- Opening Delimiter -
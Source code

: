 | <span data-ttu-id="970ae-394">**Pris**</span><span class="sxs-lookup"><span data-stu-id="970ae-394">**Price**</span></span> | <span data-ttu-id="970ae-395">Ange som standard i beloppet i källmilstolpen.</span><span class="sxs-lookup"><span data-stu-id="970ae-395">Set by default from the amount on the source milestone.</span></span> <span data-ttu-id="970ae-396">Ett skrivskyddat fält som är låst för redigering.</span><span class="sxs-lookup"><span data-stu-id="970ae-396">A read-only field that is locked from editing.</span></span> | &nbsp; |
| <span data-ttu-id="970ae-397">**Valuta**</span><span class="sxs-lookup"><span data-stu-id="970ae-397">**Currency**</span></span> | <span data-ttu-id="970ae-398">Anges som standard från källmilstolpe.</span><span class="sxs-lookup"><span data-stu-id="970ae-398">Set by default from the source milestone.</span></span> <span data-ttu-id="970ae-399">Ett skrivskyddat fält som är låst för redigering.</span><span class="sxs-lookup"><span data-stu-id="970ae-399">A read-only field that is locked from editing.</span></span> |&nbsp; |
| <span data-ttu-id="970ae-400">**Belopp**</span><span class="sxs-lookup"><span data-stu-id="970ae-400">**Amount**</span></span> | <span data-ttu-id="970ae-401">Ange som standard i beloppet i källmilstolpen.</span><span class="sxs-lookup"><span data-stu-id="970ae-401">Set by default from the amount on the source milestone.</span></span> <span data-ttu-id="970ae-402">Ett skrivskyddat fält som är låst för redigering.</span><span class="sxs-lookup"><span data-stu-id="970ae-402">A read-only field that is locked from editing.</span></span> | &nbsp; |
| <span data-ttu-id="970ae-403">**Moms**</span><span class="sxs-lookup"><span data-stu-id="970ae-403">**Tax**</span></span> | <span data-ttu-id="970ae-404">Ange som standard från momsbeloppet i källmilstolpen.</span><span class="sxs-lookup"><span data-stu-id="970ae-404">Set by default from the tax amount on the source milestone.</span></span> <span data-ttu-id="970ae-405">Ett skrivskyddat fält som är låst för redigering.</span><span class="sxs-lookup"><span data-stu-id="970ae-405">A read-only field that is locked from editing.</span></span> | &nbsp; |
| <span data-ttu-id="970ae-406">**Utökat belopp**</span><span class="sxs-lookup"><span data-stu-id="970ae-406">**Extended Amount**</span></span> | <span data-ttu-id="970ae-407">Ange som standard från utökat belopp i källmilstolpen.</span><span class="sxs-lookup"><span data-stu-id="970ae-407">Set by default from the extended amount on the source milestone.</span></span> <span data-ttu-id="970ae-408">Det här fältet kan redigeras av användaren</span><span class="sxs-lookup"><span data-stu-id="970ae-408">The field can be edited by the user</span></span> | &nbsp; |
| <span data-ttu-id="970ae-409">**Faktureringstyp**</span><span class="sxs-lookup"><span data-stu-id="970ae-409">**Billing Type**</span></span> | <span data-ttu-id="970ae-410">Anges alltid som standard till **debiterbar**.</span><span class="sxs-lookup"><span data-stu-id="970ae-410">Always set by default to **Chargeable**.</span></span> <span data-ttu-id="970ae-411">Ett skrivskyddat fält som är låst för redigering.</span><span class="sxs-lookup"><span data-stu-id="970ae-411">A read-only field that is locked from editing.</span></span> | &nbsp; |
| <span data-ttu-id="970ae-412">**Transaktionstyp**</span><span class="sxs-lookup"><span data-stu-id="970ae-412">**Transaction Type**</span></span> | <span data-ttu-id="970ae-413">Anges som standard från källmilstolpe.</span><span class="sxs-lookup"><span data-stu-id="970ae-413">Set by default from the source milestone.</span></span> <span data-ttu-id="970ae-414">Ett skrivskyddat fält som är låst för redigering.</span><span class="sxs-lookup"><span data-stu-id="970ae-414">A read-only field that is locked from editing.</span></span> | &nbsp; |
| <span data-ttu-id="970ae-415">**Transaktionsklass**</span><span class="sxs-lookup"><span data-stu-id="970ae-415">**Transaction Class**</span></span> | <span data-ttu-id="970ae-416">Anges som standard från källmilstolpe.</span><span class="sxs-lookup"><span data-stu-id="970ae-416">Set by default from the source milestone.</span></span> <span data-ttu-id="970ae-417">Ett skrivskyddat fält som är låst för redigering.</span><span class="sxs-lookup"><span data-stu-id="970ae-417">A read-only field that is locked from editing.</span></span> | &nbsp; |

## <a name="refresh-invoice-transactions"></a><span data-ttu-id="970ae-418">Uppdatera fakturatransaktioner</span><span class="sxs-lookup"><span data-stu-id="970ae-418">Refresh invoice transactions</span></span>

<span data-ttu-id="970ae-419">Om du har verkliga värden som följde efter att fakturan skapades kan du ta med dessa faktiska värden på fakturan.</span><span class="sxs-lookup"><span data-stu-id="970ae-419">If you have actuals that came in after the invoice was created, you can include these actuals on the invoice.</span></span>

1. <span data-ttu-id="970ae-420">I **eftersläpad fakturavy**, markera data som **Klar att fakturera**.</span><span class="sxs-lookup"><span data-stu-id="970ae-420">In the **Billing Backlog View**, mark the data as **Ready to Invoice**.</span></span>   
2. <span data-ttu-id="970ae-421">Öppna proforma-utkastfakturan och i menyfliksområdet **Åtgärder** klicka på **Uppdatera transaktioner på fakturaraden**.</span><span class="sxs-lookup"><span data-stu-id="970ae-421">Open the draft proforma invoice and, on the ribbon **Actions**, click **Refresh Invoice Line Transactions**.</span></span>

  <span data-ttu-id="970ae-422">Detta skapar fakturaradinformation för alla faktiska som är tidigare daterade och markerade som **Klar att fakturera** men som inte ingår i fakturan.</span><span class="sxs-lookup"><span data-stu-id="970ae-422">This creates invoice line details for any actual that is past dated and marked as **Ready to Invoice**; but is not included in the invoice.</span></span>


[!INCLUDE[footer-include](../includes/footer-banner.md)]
- Closing Delimiter -
→ TASK ITEM
From the entries above, extract every line where the word "Ready" appears.

→ SOLUTION TO THE EXERCISE
1. <span data-ttu-id="970ae-420">I **eftersläpad fakturavy**, markera data som **Klar att fakturera**.</span><span class="sxs-lookup"><span data-stu-id="970ae-420">In the **Billing Backlog View**, mark the data as **Ready to Invoice**.</span></span>   
  <span data-ttu-id="970ae-422">Detta skapar fakturaradinformation för alla faktiska som är tidigare daterade och markerade som **Klar att fakturera** men som inte ingår i fakturan.</span><span class="sxs-lookup"><span data-stu-id="970ae-422">This creates invoice line details for any actual that is past dated and marked as **Ready to Invoice**; but is not included in the invoice.</span></span>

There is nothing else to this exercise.